И вот теперь Нестор хотел, чтобы Патрокл воспользовался своим влиянием на Ахилла, склонил его «на доброе» и помирил с Агамемноном. Сын Менетия принял к сердцу эти слова Нестора, но ему не удалось смирить гнев своего друга. Ахилл не вышел в поле, хотя троянцы все сильнее напирали на ряды ахейцев и уже приближались к их лагерю. О том, сколь бедственным было положение ахейцев, Патроклу рассказал Эврипил:

— Нет, благородный Патрокл, избавления нет никакого Ратям ахейским! В суда они черные бросятся скоро! Все, которые в воинстве были храбрейшие мужи В стане лежат пораженные или пронзенные в брани Медью троян, а могущество гордых растет непрестанно [33] .

Лишь смерть Патрокла заставила Ахилла, терзаемого горем и жаждой отмщения, ринуться в бой.

Следует сказать, что ахейцы всячески стремились помириться с разгневанным Ахиллом. В песне девятой («Посольство») рассказывается о том, как по совету Нестора к Ахиллу отправились послы: Феникс, бывший наставник Ахилла, знавший его с детства, Аякс, Одиссей и два вестника. Придя в шатер Ахилла, Феникс рассказывает историю своей жизни, необычайно бурной и очень для нас интересной, поскольку в ней отражаются обычаи того времени.

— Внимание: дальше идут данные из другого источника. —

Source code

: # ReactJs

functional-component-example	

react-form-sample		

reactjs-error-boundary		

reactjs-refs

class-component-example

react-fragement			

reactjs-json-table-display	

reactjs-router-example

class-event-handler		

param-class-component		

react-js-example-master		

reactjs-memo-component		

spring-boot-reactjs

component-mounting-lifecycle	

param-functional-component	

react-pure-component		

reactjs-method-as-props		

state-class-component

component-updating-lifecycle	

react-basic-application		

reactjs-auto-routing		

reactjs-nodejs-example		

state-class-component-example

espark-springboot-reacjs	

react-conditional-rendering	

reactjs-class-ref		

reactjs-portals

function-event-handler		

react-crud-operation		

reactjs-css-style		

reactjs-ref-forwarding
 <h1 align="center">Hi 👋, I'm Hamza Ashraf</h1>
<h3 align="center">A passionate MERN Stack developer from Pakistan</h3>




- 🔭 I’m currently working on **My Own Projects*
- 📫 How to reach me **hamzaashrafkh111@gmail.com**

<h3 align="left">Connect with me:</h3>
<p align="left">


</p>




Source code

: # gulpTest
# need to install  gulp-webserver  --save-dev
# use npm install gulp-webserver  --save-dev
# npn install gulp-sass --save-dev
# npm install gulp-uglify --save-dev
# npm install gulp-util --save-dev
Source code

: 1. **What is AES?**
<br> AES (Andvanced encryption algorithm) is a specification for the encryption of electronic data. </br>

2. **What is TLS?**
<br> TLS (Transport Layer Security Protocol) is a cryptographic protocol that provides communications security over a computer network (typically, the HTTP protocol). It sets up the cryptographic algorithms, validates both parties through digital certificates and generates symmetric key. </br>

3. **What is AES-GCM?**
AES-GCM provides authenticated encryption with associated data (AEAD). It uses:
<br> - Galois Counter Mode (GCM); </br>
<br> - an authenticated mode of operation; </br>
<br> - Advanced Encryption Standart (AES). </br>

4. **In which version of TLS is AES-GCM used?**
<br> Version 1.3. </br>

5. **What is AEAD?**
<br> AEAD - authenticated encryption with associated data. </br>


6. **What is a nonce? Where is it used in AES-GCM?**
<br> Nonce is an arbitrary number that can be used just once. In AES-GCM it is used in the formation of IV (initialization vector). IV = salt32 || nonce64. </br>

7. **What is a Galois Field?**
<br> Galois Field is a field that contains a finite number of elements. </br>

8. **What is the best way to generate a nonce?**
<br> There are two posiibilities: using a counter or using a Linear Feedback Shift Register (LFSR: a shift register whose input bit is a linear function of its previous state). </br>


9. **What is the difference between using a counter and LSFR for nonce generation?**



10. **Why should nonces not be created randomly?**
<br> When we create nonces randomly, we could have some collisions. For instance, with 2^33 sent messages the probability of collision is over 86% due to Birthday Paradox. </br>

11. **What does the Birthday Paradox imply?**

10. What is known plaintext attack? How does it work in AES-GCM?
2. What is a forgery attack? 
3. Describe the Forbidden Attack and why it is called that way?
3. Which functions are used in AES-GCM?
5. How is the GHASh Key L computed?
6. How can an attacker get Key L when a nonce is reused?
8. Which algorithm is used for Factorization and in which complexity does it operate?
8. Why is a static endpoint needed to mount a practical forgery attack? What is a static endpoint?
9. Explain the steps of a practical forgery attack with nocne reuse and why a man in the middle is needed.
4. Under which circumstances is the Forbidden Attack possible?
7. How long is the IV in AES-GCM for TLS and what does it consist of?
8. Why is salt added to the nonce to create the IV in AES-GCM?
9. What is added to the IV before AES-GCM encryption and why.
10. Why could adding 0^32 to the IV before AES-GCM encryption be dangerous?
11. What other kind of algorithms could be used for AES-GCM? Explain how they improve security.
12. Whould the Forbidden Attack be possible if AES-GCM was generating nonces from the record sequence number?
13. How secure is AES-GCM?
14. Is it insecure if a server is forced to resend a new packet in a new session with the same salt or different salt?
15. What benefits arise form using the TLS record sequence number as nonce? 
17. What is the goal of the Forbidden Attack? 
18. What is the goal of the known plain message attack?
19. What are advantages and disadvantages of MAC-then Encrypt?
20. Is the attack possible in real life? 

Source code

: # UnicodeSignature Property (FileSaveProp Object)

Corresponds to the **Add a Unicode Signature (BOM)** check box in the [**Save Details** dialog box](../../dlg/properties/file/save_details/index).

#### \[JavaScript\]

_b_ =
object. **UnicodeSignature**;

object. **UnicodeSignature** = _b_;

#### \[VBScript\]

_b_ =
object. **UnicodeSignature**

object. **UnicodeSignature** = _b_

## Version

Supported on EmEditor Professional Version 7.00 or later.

Феникс был родом из небольшой горной страны, называвшейся Элладой. Позднее так стали именоваться нее собственно греческие земли. Его отец Аминтор, когда сын был уже взрослым, взял себе наложницу, грубо отвергнув жену. Обнимая колени сына, оскорбленная супруга молила «с девою прежде почить, чтобы стал ненавистен ей старец». Феникс выполнил просьбу матери. Узнав об этом, Аминтор проклял сына и призвал богинь мести, ужасных Эриний. Он просил Эриний сделать так, чтобы его сын не имел потомства.

Ввек на колена свои да не примет он милого сына [35] .

Боги исполнили пожелание отца. Никогда у Феникса по было сына. В гневе он хотел убить отца, но боги укротили его гнев, вразумив его — какой будет позор, когда ахейцы прозовут Феникса отцеубийцей. Феникс смирился, но жить в одном доме с ненавистным отцом он с тон поры не мог. Друзья и родственники пытались уговорами и силой удержать его в отчем доме. Много и тучных овец, и волов было зарезано в доме, много выпито вина из кувшинов. Девять ночей провели друзья и родственники около Феникса, который так об этом рассказывает:

Девять ночей непрерывно они вкруг меня ночевали; Стражу держали, сменялся; целые ночи не гаснул В ломе огонь; один — под крыльцом на дворе крепкостенном, И другой — в сенях, пред дверями моей почивальни [36] .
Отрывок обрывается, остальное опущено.